• [What the exercise asks] Transcribe the data that follows. Match it character for character.
== The input
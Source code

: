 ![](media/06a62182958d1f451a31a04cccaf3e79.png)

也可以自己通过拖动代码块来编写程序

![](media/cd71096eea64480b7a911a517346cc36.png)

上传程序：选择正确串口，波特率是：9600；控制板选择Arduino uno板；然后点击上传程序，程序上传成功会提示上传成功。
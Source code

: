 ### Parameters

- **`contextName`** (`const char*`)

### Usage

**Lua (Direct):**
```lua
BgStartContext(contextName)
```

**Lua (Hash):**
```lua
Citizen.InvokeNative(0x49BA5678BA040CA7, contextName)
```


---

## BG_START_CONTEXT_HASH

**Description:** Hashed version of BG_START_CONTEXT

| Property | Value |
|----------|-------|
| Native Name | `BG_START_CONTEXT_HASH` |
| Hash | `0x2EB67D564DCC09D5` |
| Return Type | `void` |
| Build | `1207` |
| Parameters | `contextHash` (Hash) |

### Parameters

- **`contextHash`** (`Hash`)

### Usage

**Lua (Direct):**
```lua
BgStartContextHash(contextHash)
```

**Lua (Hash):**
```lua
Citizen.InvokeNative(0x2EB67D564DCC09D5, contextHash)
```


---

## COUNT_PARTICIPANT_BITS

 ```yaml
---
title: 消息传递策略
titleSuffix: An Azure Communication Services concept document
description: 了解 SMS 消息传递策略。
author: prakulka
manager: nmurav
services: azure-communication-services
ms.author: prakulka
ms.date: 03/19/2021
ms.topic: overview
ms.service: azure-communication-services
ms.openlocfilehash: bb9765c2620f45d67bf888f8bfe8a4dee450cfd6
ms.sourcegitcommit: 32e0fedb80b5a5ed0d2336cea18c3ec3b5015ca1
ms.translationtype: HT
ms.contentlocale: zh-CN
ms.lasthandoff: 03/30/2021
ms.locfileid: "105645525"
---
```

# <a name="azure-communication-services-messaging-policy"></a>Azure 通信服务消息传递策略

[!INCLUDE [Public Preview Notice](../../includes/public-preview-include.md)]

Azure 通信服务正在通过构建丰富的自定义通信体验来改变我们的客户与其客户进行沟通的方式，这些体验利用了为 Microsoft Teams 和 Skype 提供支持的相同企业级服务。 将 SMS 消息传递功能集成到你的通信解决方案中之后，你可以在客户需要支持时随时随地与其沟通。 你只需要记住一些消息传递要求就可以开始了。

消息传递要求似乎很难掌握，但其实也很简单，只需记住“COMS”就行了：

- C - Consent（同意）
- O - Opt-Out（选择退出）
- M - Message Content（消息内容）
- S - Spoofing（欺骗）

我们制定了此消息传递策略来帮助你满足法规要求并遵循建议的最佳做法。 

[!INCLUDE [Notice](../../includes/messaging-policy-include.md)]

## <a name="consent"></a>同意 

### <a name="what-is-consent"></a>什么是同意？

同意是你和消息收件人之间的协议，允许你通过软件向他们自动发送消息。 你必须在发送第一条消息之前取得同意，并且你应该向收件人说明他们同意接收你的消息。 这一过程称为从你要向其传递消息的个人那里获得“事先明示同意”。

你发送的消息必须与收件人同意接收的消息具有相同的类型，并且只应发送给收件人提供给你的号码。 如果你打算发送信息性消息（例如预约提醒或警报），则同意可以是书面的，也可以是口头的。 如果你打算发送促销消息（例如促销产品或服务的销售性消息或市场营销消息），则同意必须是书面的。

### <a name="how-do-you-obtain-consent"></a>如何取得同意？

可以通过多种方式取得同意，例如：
====
• [Written response]
Source code

: ![](media/06a62182958d1f451a31a04cccaf3e79.png)

也可以自己通过拖动代码块来编写程序

![](media/cd71096eea64480b7a911a517346cc36.png)

上传程序：选择正确串口，波特率是：9600；控制板选择Arduino uno板；然后点击上传程序，程序上传成功会提示上传成功。
Source code

: ### Parameters

- **`contextName`** (`const char*`)

### Usage

**Lua (Direct):**
```lua
BgStartContext(contextName)
```

**Lua (Hash):**
```lua
Citizen.InvokeNative(0x49BA5678BA040CA7, contextName)
```


---

## BG_START_CONTEXT_HASH

**Description:** Hashed version of BG_START_CONTEXT

| Property | Value |
|----------|-------|
| Native Name | `BG_START_CONTEXT_HASH` |
| Hash | `0x2EB67D564DCC09D5` |
| Return Type | `void` |
| Build | `1207` |
| Parameters | `contextHash` (Hash) |

### Parameters

- **`contextHash`** (`Hash`)

### Usage

**Lua (Direct):**
```lua
BgStartContextHash(contextHash)
```

**Lua (Hash):**
```lua
Citizen.InvokeNative(0x2EB67D564DCC09D5, contextHash)
```


---

## COUNT_PARTICIPANT_BITS

 ```yaml
---
title: 消息传递策略
titleSuffix: An Azure Communication Services concept document
description: 了解 SMS 消息传递策略。
author: prakulka
manager: nmurav
services: azure-communication-services
ms.author: prakulka
ms.date: 03/19/2021
ms.topic: overview
ms.service: azure-communication-services
ms.openlocfilehash: bb9765c2620f45d67bf888f8bfe8a4dee450cfd6
ms.sourcegitcommit: 32e0fedb80b5a5ed0d2336cea18c3ec3b5015ca1
ms.translationtype: HT
ms.contentlocale: zh-CN
ms.lasthandoff: 03/30/2021
ms.locfileid: "105645525"
---
```

# <a name="azure-communication-services-messaging-policy"></a>Azure 通信服务消息传递策略

[!INCLUDE [Public Preview Notice](../../includes/public-preview-include.md)]

Azure 通信服务正在通过构建丰富的自定义通信体验来改变我们的客户与其客户进行沟通的方式，这些体验利用了为 Microsoft Teams 和 Skype 提供支持的相同企业级服务。 将 SMS 消息传递功能集成到你的通信解决方案中之后，你可以在客户需要支持时随时随地与其沟通。 你只需要记住一些消息传递要求就可以开始了。

消息传递要求似乎很难掌握，但其实也很简单，只需记住“COMS”就行了：

- C - Consent（同意）
- O - Opt-Out（选择退出）
- M - Message Content（消息内容）
- S - Spoofing（欺骗）

我们制定了此消息传递策略来帮助你满足法规要求并遵循建议的最佳做法。 

[!INCLUDE [Notice](../../includes/messaging-policy-include.md)]

## <a name="consent"></a>同意 

### <a name="what-is-consent"></a>什么是同意？

同意是你和消息收件人之间的协议，允许你通过软件向他们自动发送消息。 你必须在发送第一条消息之前取得同意，并且你应该向收件人说明他们同意接收你的消息。 这一过程称为从你要向其传递消息的个人那里获得“事先明示同意”。

你发送的消息必须与收件人同意接收的消息具有相同的类型，并且只应发送给收件人提供给你的号码。 如果你打算发送信息性消息（例如预约提醒或警报），则同意可以是书面的，也可以是口头的。 如果你打算发送促销消息（例如促销产品或服务的销售性消息或市场营销消息），则同意必须是书面的。

### <a name="how-do-you-obtain-consent"></a>如何取得同意？

可以通过多种方式取得同意，例如：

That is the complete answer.